But he stopped, because heads were turning in the direction of the door, and conversation was stilling so that
people could hear what was going on there. Gunter Gottlieb, alone of the performers, did not require sustenance or refreshment. His heavy had procured a soft drink for himself and was standing massively behind Gottlieb, doubtless to prevent a stab in the back. But Gottlieb had captured a prize: the director of the festival, who had been sitting in on the rehearsal after checking receipts at the box office. He had been hauled to the Green Room by Gottlieb with an end in view.

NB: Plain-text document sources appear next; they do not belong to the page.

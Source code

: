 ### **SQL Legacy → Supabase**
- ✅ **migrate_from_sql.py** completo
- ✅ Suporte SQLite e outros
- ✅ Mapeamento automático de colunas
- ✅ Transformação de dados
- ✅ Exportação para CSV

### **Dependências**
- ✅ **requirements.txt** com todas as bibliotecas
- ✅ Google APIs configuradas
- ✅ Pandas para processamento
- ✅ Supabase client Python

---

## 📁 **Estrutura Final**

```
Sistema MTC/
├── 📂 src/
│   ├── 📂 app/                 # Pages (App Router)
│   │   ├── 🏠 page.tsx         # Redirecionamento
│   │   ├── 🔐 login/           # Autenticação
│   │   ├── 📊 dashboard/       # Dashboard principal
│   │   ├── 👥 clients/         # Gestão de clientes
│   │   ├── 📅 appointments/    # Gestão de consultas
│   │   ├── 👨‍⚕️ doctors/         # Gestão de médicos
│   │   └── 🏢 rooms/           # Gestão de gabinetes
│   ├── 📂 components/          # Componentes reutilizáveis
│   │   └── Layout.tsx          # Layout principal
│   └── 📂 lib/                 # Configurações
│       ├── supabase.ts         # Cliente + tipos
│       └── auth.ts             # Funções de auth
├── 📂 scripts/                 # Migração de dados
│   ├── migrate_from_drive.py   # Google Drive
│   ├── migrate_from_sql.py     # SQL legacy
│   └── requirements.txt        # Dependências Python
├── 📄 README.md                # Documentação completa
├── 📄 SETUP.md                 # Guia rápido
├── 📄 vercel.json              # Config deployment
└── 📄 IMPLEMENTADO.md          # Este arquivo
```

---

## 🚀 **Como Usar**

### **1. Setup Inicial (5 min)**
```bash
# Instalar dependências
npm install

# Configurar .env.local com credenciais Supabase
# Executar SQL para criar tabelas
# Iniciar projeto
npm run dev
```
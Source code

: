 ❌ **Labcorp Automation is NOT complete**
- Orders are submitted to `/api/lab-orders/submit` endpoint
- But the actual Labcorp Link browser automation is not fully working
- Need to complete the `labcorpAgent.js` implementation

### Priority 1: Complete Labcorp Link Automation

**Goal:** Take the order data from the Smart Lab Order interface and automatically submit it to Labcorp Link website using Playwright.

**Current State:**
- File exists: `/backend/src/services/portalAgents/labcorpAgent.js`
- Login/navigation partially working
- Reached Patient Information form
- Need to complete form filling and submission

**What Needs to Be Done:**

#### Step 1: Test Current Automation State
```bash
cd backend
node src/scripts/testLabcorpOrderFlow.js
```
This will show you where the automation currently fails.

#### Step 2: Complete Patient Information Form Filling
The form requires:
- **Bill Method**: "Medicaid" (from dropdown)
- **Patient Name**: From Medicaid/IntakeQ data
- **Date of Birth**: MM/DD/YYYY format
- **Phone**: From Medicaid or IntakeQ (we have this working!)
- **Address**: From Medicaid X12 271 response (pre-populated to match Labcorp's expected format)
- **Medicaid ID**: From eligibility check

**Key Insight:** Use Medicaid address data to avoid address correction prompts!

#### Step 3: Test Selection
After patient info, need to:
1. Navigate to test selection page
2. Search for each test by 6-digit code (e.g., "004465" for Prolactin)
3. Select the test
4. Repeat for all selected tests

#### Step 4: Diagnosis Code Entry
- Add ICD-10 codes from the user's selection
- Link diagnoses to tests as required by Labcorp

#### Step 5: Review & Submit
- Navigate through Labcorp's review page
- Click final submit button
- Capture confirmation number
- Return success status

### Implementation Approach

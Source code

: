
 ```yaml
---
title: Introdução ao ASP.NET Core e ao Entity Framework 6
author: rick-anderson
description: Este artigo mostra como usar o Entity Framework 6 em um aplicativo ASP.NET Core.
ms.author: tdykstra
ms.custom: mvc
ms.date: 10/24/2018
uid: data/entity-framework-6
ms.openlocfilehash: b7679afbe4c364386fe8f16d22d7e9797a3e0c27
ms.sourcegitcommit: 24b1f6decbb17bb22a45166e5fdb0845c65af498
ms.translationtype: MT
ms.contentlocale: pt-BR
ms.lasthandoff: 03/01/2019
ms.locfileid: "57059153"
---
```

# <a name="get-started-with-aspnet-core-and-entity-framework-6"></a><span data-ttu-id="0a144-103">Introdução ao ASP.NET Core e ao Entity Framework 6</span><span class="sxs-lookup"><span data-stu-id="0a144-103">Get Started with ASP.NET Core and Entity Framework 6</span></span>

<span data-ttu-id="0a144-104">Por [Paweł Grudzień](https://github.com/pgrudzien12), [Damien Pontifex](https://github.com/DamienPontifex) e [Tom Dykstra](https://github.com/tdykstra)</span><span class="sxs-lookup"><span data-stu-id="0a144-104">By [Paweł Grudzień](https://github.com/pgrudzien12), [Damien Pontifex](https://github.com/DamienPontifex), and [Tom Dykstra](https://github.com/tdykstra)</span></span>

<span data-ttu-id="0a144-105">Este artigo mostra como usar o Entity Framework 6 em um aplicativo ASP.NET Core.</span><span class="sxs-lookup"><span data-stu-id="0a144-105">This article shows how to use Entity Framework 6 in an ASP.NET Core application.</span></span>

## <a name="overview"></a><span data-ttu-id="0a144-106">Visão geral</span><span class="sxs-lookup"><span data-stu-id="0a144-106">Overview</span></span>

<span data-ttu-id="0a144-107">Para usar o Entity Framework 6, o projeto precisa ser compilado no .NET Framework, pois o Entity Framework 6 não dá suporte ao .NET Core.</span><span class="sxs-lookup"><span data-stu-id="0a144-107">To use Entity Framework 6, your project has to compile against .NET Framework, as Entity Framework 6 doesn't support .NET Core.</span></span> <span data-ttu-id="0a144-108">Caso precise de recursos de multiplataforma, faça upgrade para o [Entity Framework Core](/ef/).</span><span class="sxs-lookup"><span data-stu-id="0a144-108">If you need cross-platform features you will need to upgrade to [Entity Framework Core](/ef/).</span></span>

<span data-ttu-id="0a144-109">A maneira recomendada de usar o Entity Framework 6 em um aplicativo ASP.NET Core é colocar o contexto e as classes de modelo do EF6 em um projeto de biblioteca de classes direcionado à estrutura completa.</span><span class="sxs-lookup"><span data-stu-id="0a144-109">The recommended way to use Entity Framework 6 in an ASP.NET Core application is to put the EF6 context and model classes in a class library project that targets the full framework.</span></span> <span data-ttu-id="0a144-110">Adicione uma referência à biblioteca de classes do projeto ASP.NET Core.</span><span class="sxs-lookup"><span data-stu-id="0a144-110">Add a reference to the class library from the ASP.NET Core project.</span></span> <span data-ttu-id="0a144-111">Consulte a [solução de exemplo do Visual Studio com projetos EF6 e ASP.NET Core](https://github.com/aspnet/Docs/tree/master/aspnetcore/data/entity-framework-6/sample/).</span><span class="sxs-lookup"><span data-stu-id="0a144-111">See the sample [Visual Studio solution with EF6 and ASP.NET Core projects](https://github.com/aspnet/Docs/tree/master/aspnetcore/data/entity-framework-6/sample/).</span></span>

“Next year,” said Gottlieb in his unattractive clipped tones, “we do
Fidelio.
People are waiting for my
Fidelio
.”

“It's an idea,” said the director in a practiced neutral voice. He was a local man, but one with long experience in arts administration. “Though of course we have tended to stick with the Italians. But next year's already tied up. We're doing
La Straniera
.”

“I change my mind,” said Gottlieb, putting aside
La Straniera
with a contemptuous sweep of the hand. “We do
Fidelio
.”

“My dear chap, it's not on. Even if the committee were to agree—which I wouldn't bank on—it's still not on. You don't seem to understand the operatic world. All the worthwhile singers are booked up years in advance. All the principals for
Straniera
have been engaged. They'd hardly be suitable for
Fidelio
.”

“I have my cast here,” said Gottlieb, drawing a sheet of paper out of his pocket. “With alternatives if my first choices are not available. It is clear, yes? If you can get neither of them, you come back to me. Understood?”

“No, I'm sorry, old chap, it is not understood. There's no question of our upsetting our existing arrangements—”

It was at this point that Des bustled up.

“I wonder if I could mediate. As a member of the festival committee I think we ought to try to come to some compro—”

Gunter Gottlieb turned on him with a savage fury and pointed to the door.

“Out! Out! Out!” he bellowed. “I do not take advice from taverners! Get out and do not come near this theater ever again, is understood? You come near one of my rehearsals ever again and I have you removed, thrown out on your fat bottom. Is understood?”

Des had retreated three steps. When the heavy advanced from behind Gottlieb's back, he spluttered back any riposte and turned to slink out.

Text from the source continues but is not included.